(Beginning of Data provided)

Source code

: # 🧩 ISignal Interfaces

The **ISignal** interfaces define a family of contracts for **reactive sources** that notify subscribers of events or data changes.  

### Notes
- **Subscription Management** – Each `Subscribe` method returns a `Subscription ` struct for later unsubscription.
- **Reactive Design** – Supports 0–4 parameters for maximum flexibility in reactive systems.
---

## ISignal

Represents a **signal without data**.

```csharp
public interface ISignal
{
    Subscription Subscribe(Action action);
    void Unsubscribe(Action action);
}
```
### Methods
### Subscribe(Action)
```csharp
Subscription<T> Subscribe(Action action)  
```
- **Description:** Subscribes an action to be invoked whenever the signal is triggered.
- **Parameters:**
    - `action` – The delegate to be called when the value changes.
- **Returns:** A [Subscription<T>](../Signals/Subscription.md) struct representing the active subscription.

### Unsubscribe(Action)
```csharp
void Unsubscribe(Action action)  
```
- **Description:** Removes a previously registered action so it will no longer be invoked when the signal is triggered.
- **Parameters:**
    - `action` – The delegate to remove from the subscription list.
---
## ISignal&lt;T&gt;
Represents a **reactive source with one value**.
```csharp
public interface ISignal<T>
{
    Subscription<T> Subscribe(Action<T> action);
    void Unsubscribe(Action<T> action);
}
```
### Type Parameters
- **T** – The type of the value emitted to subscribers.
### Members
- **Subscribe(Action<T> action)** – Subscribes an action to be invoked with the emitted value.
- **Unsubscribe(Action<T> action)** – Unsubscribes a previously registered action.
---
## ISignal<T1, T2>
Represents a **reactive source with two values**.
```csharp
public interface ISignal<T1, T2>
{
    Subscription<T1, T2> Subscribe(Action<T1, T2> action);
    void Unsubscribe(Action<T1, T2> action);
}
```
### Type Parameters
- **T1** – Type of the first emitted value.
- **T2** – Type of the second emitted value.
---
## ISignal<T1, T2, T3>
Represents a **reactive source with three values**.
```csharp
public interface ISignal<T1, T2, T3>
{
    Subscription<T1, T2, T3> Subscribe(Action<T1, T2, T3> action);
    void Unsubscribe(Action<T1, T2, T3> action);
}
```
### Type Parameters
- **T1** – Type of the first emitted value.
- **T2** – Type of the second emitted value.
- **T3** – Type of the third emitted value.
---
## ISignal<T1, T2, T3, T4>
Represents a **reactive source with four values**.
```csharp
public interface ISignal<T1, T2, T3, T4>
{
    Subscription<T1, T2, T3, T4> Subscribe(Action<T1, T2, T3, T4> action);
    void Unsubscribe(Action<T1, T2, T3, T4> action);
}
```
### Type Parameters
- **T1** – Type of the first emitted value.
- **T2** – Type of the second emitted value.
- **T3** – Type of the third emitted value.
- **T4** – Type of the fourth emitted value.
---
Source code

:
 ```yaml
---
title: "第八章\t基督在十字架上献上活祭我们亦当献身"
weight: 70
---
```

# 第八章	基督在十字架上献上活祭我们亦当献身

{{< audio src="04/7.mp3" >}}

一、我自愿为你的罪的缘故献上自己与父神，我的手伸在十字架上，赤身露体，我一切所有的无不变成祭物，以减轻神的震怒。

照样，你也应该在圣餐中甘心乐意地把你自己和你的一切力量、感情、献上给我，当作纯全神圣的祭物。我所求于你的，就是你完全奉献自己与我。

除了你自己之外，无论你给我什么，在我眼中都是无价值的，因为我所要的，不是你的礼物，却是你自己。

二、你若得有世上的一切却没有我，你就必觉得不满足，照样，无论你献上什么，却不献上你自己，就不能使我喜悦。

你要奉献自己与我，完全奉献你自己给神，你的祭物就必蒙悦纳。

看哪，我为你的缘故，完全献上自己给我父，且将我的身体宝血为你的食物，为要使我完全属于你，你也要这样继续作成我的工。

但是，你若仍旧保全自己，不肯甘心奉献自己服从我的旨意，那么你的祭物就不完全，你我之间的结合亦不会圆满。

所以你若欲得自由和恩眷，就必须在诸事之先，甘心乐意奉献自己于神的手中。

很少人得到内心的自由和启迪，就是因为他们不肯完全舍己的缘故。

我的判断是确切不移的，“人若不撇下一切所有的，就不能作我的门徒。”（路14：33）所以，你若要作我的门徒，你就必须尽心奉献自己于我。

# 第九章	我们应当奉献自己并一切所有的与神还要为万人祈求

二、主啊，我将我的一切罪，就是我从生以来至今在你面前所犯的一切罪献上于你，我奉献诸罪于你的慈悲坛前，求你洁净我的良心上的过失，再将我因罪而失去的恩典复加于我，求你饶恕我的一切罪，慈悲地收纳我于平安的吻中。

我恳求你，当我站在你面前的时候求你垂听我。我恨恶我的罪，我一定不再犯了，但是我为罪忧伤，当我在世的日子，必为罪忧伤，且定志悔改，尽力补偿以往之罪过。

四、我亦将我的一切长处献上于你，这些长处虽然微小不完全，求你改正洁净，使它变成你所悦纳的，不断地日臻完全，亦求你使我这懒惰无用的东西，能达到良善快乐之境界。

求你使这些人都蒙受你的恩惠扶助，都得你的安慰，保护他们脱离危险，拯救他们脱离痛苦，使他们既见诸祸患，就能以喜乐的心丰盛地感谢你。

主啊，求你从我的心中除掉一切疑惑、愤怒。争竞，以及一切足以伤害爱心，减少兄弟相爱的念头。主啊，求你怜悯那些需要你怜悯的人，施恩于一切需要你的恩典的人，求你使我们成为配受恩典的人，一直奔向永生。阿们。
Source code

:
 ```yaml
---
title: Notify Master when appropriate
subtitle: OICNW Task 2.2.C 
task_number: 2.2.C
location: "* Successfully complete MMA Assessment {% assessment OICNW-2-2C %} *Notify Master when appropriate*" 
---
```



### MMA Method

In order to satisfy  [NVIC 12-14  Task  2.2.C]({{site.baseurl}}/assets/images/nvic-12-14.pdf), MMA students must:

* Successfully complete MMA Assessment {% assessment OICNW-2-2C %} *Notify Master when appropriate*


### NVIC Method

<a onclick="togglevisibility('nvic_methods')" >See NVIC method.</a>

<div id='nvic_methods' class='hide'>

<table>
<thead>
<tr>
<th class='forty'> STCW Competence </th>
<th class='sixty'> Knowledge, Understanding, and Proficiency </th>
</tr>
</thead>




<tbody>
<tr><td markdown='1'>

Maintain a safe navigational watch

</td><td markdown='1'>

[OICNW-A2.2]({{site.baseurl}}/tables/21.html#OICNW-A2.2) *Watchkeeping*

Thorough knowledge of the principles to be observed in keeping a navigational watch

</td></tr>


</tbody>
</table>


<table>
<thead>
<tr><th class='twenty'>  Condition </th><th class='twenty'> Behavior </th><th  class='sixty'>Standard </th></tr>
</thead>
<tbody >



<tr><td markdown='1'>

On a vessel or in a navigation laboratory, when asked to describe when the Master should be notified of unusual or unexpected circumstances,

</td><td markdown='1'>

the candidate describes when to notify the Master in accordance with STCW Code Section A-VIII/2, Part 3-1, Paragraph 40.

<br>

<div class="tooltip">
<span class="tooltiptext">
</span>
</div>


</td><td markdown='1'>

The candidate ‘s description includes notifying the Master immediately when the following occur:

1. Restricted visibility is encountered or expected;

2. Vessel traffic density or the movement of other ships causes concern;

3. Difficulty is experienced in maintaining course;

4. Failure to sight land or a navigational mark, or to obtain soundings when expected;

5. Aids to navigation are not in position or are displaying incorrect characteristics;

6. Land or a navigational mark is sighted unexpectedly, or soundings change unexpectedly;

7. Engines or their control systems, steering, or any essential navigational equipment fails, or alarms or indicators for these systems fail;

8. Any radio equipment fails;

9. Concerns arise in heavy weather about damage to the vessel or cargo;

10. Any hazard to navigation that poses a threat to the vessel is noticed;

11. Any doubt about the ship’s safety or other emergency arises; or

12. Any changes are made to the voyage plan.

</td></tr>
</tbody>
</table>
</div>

(End of Data provided)

_To do_: Would you show each line of the material above that contains the string "equipment"?

_Solution to the problem_:
7. Engines or their control systems, steering, or any essential navigational equipment fails, or alarms or indicators for these systems fail;
8. Any radio equipment fails;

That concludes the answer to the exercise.